VII. TABLEAU DES PRINCIPAUX COMPOSÉS
| Composé | Classe | Action principale |
|---|---|---|
| Vitexine, hyperoside, rutine | Flavonoïdes | Inotrope et vasodilatateur coronaire |
| Proanthocyanidines oligomères (OPC) | Proanthocyanidines | Antioxydants, vasculoprotecteurs |
| Acides triterpéniques (crataégolique) | Triterpènes | Cardioprotecteurs |
VIII. FORMES GALÉNIQUES
Infusion de sommités fleuries : 1 à 2 g pour 150 mL d’eau (départ à froid), infuser 10-15 minutes, 2 à 3 tasses par jour. Extrait sec standardisé (feuilles et fleurs) : 300 à 900 mg par jour, standardisé à 2,2 % de flavonoïdes (calculés en vitexine) ou à 18,75 % de proanthocyanidines (calculées en épicatéchine). Teinture-mère (1:5, éthanol 45 %) : 20 à 40 gouttes, 3 fois par jour. EPS (extrait de plante standardisé) : 5 à 10 mL par jour. La durée de traitement recommandée est d’au moins 6 semaines pour observer les effets cardiovasculaires. Une monographie européenne retient un usage « traditionnel » pour le soulagement des palpitations liées au stress et des troubles légers du sommeil. La monographie ESCOP valide l’usage dans l’insuffisance cardiaque de stade I-II NYHA.
IX. TOXICOLOGIE
L’aubépine est considérée comme très bien tolérée. Les effets indésirables sont rares et bénins : nausées légères, vertiges, sudation, éruptions cutanées (rares). Aucune toxicité aiguë ou chronique significative n’est documentée. La DL50 des extraits est très élevée chez l’animal (supérieure à 25 g/kg chez le rat). Interactions médicamenteuses : potentialisation théorique des digitaliques (glycosides cardiotoniques) — associer avec prudence ; potentialisation des bêta-bloquants et des antihypertenseurs (surveillance). Contre-indications : aucune contre-indication absolue ; prudence chez les patients sous traitement cardiaque. L’ESCOP considère l’aubépine comme sûre aux doses recommandées. La grossesse et l’allaitement ne constituent pas de contre-indication formelle, mais les données sont insuffisantes.
X. USAGES HISTORIQUES
L’aubépine est l’un des arbustes les plus chargés de symbolisme dans la culture européenne. Dans la mythologie celtique, l’aubépine est l’arbre de Beltaine (1er mai), gardien du passage entre les mondes. En tradition chrétienne, la couronne d’épines du Christ aurait été tressée en aubépine. En héraldique française, l’aubépine figure sur les armoiries de nombreuses familles nobles. L’aubépine de Glastonbury (Angleterre), réputée fleurir à Noël, est l’objet d’une légende liée à Joseph d’Arimathie. En France rurale, l’aubépine plantée en haie définissait les limites des propriétés depuis le Moyen Âge (le « droit d’épine »). Les haies d’aubépine étaient essentielles à l’agriculture bocagère. En phytothérapie, l’aubépine est devenue au XXe siècle l’un des phytomédicaments les mieux étudiés et les plus vendus en Europe (chiffre d’affaires annuel estimé à 100 millions d’euros).

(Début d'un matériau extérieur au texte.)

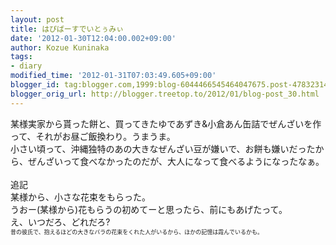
 ```yaml
---
layout: post
title: はぴばーすでいとぅみぃ
date: '2012-01-30T12:04:00.002+09:00'
author: Kozue Kuninaka
tags:
- diary
modified_time: '2012-01-31T07:03:49.605+09:00'
blogger_id: tag:blogger.com,1999:blog-6044466545464047675.post-478323147136890676
blogger_orig_url: http://blogger.treetop.to/2012/01/blog-post_30.html
---
```


某様実家から貰った餅と、買ってきたゆであずき&amp;小倉あん缶詰でぜんざいを作って、それがお昼ご飯換わり。うまうま。<br />小さい頃って、沖縄独特のあの大きなぜんざい豆が嫌いで、お餅も嫌いだったから、ぜんざいって食べなかったのだが、大人になって食べるようになったなぁ。<br /><br />追記<br />某様から、小さな花束をもらった。<br />うおー(某様から)花もらうの初めてーと思ったら、前にもあげたって。<br />え、いつだろ、どれだろ?<br /><span style="font-size: xx-small;">昔の彼氏で、抱えるほどの大きなバラの花束をくれた人がいるから、ほかの記憶は霞んでいるかも。</span>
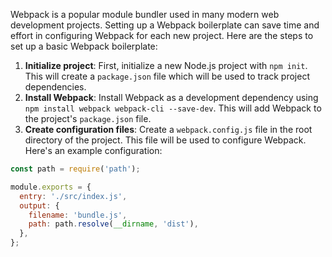 Webpack is a popular module bundler used in many modern web development projects. Setting up a Webpack boilerplate can save time and effort in configuring Webpack for each new project. Here are the steps to set up a basic Webpack boilerplate:
1. **Initialize project**: First, initialize a new Node.js project with `npm init`. This will create a `package.json` file which will be used to track project dependencies.
2. **Install Webpack**: Install Webpack as a development dependency using `npm install webpack webpack-cli --save-dev`. This will add Webpack to the project's `package.json` file.
3. **Create configuration files**: Create a `webpack.config.js` file in the root directory of the project. This file will be used to configure Webpack. Here's an example configuration:
```JavaScript
const path = require('path');

module.exports = {
  entry: './src/index.js',
  output: {
    filename: 'bundle.js',
    path: path.resolve(__dirname, 'dist'),
  },
};
```
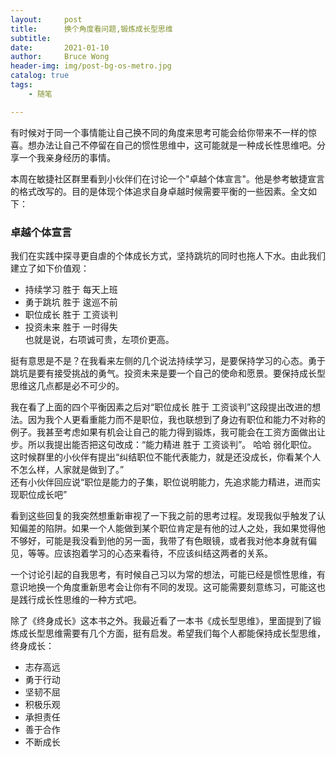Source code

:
 ```yaml
---
layout:     post
title:      换个角度看问题,锻炼成长型思维
subtitle:   
date:       2021-01-10
author:     Bruce Wong
header-img: img/post-bg-os-metro.jpg 
catalog: true
tags:
    - 随笔

---
```


有时候对于同一个事情能让自己换不同的角度来思考可能会给你带来不一样的惊喜。想办法让自己不停留在自己的惯性思维中，这可能就是一种成长性思维吧。分享一个我亲身经历的事情。

本周在敏捷社区群里看到小伙伴们在讨论一个"卓越个体宣言"。他是参考敏捷宣言的格式改写的。目的是体现个体追求自身卓越时候需要平衡的一些因素。全文如下：

### 卓越个体宣言  
我们在实践中探寻更自虐的个体成长方式，坚持跳坑的同时也拖人下水。由此我们建立了如下价值观：  
+ 持续学习 胜于 每天上班  
+ 勇于跳坑 胜于 逡巡不前  
+ 职位成长 胜于 工资谈判  
+ 投资未来 胜于 一时得失  
也就是说，右项诚可贵，左项价更高。  

挺有意思是不是？在我看来左侧的几个说法持续学习，是要保持学习的心态。勇于跳坑是要有接受挑战的勇气。投资未来是要一个自己的使命和愿景。要保持成长型思维这几点都是必不可少的。

我在看了上面的四个平衡因素之后对“职位成长 胜于 工资谈判”这段提出改进的想法。因为我个人更看重能力而不是职位，我也联想到了身边有职位和能力不对称的例子。我甚至考虑如果有机会让自己的能力得到锻炼，我可能会在工资方面做出让步。所以我提出能否把这句改成：“能力精进 胜于 工资谈判”。 哈哈 弱化职位。  
这时候群里的小伙伴有提出“纠结职位不能代表能力，就是还没成长，你看某个人不怎么样，人家就是做到了。”  
还有小伙伴回应说“职位是能力的子集，职位说明能力，先追求能力精进，进而实现职位成长吧” 

看到这些回复的我突然想重新审视了一下我之前的思考过程。发现我似乎触发了认知偏差的陷阱。如果一个人能做到某个职位肯定是有他的过人之处，我如果觉得他不够好，可能是我没看到他的另一面，我带了有色眼镜，或者我对他本身就有偏见，等等。应该抱着学习的心态来看待，不应该纠结这两者的关系。

一个讨论引起的自我思考，有时候自己习以为常的想法，可能已经是惯性思维，有意识地换一个角度重新思考会让你有不同的发现。这可能需要刻意练习，可能这也是践行成长性思维的一种方式吧。

> 
除了《终身成长》这本书之外。我最近看了一本书《成长型思维》，里面提到了锻炼成长型思维需要有几个方面，挺有启发。希望我们每个人都能保持成长型思维，终身成长：  
+ 志存高远  
+ 勇于行动  
+ 坚韧不屈  
+ 积极乐观  
+ 承担责任  
+ 善于合作  
+ 不断成长  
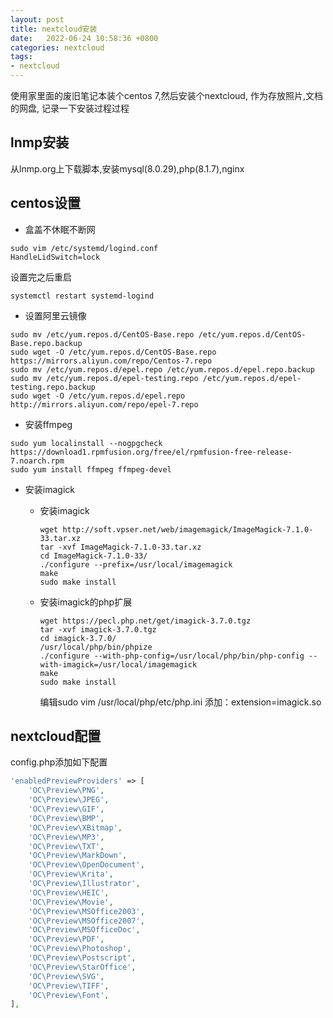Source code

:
```yaml
---
layout: post
title: nextcloud安装
date:   2022-06-24 10:58:36 +0800
categories: nextcloud
tags:
- nextcloud
---
```


使用家里面的废旧笔记本装个centos 7,然后安装个nextcloud, 作为存放照片,文档的网盘, 记录一下安装过程过程

## lnmp安装

从lnmp.org上下载脚本,安装mysql(8.0.29),php(8.1.7),nginx

## centos设置

* 盒盖不休眠不断网

``` shell
sudo vim /etc/systemd/logind.conf
HandleLidSwitch=lock
```

设置完之后重启

``` shell
systemctl restart systemd-logind
```

* 设置阿里云镜像

``` shell
sudo mv /etc/yum.repos.d/CentOS-Base.repo /etc/yum.repos.d/CentOS-Base.repo.backup
sudo wget -O /etc/yum.repos.d/CentOS-Base.repo https://mirrors.aliyun.com/repo/Centos-7.repo
sudo mv /etc/yum.repos.d/epel.repo /etc/yum.repos.d/epel.repo.backup
sudo mv /etc/yum.repos.d/epel-testing.repo /etc/yum.repos.d/epel-testing.repo.backup
sudo wget -O /etc/yum.repos.d/epel.repo http://mirrors.aliyun.com/repo/epel-7.repo
```

* 安装ffmpeg

``` shell
sudo yum localinstall --nogpgcheck https://download1.rpmfusion.org/free/el/rpmfusion-free-release-7.noarch.rpm
sudo yum install ffmpeg ffmpeg-devel
```

* 安装imagick
  * 安装imagick

    ``` shell
    wget http://soft.vpser.net/web/imagemagick/ImageMagick-7.1.0-33.tar.xz
    tar -xvf ImageMagick-7.1.0-33.tar.xz 
    cd ImageMagick-7.1.0-33/
    ./configure --prefix=/usr/local/imagemagick
    make
    sudo make install 
    ```

  * 安装imagick的php扩展

    ``` shell
    wget https://pecl.php.net/get/imagick-3.7.0.tgz
    tar -xvf imagick-3.7.0.tgz 
    cd imagick-3.7.0/
    /usr/local/php/bin/phpize
    ./configure --with-php-config=/usr/local/php/bin/php-config --with-imagick=/usr/local/imagemagick
    make
    sudo make install
    ```

    编辑sudo vim /usr/local/php/etc/php.ini 添加：extension=imagick.so

## nextcloud配置

config.php添加如下配置

``` php
'enabledPreviewProviders' => [
    'OC\Preview\PNG',
    'OC\Preview\JPEG',
    'OC\Preview\GIF',
    'OC\Preview\BMP',
    'OC\Preview\XBitmap',
    'OC\Preview\MP3',
    'OC\Preview\TXT',
    'OC\Preview\MarkDown',
    'OC\Preview\OpenDocument',
    'OC\Preview\Krita',
    'OC\Preview\Illustrator',
    'OC\Preview\HEIC',
    'OC\Preview\Movie',
    'OC\Preview\MSOffice2003',
    'OC\Preview\MSOffice2007',
    'OC\Preview\MSOfficeDoc',
    'OC\Preview\PDF',
    'OC\Preview\Photoshop',
    'OC\Preview\Postscript',
    'OC\Preview\StarOffice',
    'OC\Preview\SVG',
    'OC\Preview\TIFF',
    'OC\Preview\Font',
],
```
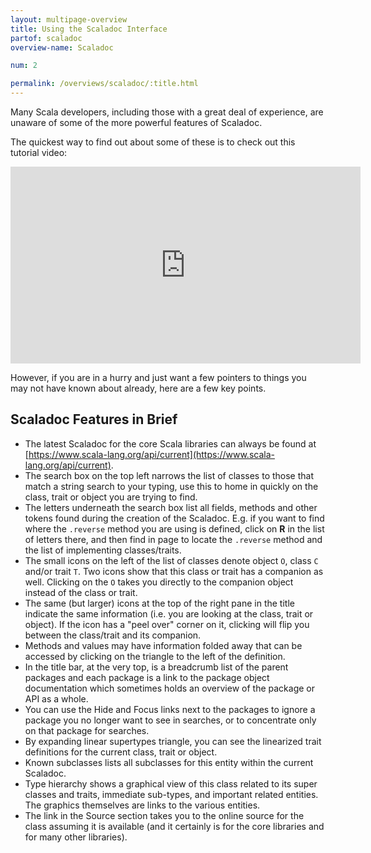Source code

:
 ```yaml
---
layout: multipage-overview
title: Using the Scaladoc Interface
partof: scaladoc
overview-name: Scaladoc

num: 2

permalink: /overviews/scaladoc/:title.html
---
```


Many Scala developers, including those with a great deal of experience, are
unaware of some of the more powerful features of Scaladoc.

The quickest way to find out about some of these is to check out this
tutorial video:

<iframe width="560" height="315" src="https://www.youtube.com/embed/GQxUEAXX_fE" frameborder="0" allowfullscreen></iframe>

However, if you are in a hurry and just want a few pointers to things you
may not have known about already, here are a few key points.

## Scaladoc Features in Brief

- The latest Scaladoc for the core Scala libraries can always be found at
  [https://www.scala-lang.org/api/current](https://www.scala-lang.org/api/current).
- The search box on the top left narrows the list of classes to those that
  match a string search to your typing, use this to home in quickly on the class,
  trait or object you are trying to find.
- The letters underneath the search box list all fields, methods and other
  tokens found during the creation of the Scaladoc. E.g. if you want to find
  where the `.reverse` method you are using is defined, click on **R** in the
  list of letters there, and then find in page to locate the `.reverse` method and
  the list of implementing classes/traits.
- The small icons on the left of the list of classes denote object `O`, class `C`
  and/or trait `T`. Two icons show that this class or trait has a companion as
  well. Clicking on the `O` takes you directly to the companion object instead
  of the class or trait.
- The same (but larger) icons at the top of the right pane in the title indicate
  the same information (i.e. you are looking at the class, trait or object). If
  the icon has a "peel over" corner on it, clicking will flip you between the
  class/trait and its companion.
- Methods and values may have information folded away that can be accessed by
  clicking on the triangle to the left of the definition.
- In the title bar, at the very top, is a breadcrumb list of the parent packages
  and each package is a link to the package object documentation which sometimes
  holds an overview of the package or API as a whole.
- You can use the Hide and Focus links next to the packages to ignore a package
  you no longer want to see in searches, or to concentrate only on that package
  for searches.
- By expanding linear supertypes triangle, you can see the linearized trait
  definitions for the current class, trait or object.
- Known subclasses lists all subclasses for this entity within the current
  Scaladoc.
- Type hierarchy shows a graphical view of this class related to its super
  classes and traits, immediate sub-types, and important related entities. The
  graphics themselves are links to the various entities.
- The link in the Source section takes you to the online source for the class
  assuming it is available (and it certainly is for the core libraries and for
  many other libraries).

Statut réglementaire et conservation
Crataegus laevigata est une espèce commune, non menacée (UICN : LC). La feuille et la fleur sont inscrites à la Pharmacopée européenne et à la Pharmacopée française. L’aubépine figure sur la liste A des plantes médicinales traditionnellement utilisées (article D. 4211-11 du CSP). Des spécialités à base d’aubépine bénéficient d’autorisations de mise sur le marché en Allemagne et en France (médicaments de phytothérapie). Une monographie européenne reconnaît l’usage traditionnel. La plante est en vente libre en herboristerie et en pharmacie. L’espèce est commune dans les haies et les forêts et ne nécessite pas de mesure de conservation particulière.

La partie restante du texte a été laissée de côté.